Identify all lines below that hold "glitch" and collect them.

━━━━━━

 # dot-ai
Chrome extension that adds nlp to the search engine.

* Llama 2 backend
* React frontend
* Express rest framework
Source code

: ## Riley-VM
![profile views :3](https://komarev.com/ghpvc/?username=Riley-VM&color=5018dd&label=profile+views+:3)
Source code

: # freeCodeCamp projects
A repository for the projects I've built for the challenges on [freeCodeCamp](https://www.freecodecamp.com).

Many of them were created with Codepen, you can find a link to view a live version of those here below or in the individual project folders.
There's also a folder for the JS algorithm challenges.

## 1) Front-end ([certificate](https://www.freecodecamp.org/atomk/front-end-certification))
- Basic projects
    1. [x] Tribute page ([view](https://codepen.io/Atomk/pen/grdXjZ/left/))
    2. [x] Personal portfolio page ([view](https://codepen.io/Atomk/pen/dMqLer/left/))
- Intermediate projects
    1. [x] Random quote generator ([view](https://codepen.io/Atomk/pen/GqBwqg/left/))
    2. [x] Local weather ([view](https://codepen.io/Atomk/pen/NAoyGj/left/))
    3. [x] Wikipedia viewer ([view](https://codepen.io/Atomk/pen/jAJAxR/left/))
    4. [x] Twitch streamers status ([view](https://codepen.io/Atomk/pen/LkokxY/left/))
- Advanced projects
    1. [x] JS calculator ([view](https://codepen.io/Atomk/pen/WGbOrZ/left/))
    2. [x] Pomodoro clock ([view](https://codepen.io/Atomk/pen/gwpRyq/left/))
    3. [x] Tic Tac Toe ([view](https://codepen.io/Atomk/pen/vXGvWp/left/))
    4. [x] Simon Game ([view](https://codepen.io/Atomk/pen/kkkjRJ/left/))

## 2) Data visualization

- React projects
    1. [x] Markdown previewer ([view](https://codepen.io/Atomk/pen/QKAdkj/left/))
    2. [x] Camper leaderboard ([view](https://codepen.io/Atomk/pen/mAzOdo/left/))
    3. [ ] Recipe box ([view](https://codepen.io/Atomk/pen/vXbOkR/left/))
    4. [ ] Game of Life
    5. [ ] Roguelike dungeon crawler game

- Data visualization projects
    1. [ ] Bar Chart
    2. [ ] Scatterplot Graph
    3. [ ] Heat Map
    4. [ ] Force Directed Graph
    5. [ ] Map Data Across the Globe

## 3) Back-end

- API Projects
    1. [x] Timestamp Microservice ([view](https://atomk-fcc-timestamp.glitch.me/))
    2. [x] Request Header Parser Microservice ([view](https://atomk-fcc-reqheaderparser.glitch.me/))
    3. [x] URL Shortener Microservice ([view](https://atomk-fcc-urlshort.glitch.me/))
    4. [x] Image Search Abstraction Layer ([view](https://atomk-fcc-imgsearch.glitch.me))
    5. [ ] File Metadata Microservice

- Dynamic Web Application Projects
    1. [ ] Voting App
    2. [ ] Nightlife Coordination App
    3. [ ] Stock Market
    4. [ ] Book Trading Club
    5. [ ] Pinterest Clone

━━━━━━

#### Exercise output:
    1. [x] Timestamp Microservice ([view](https://atomk-fcc-timestamp.glitch.me/))
    2. [x] Request Header Parser Microservice ([view](https://atomk-fcc-reqheaderparser.glitch.me/))
    3. [x] URL Shortener Microservice ([view](https://atomk-fcc-urlshort.glitch.me/))
    4. [x] Image Search Abstraction Layer ([view](https://atomk-fcc-imgsearch.glitch.me))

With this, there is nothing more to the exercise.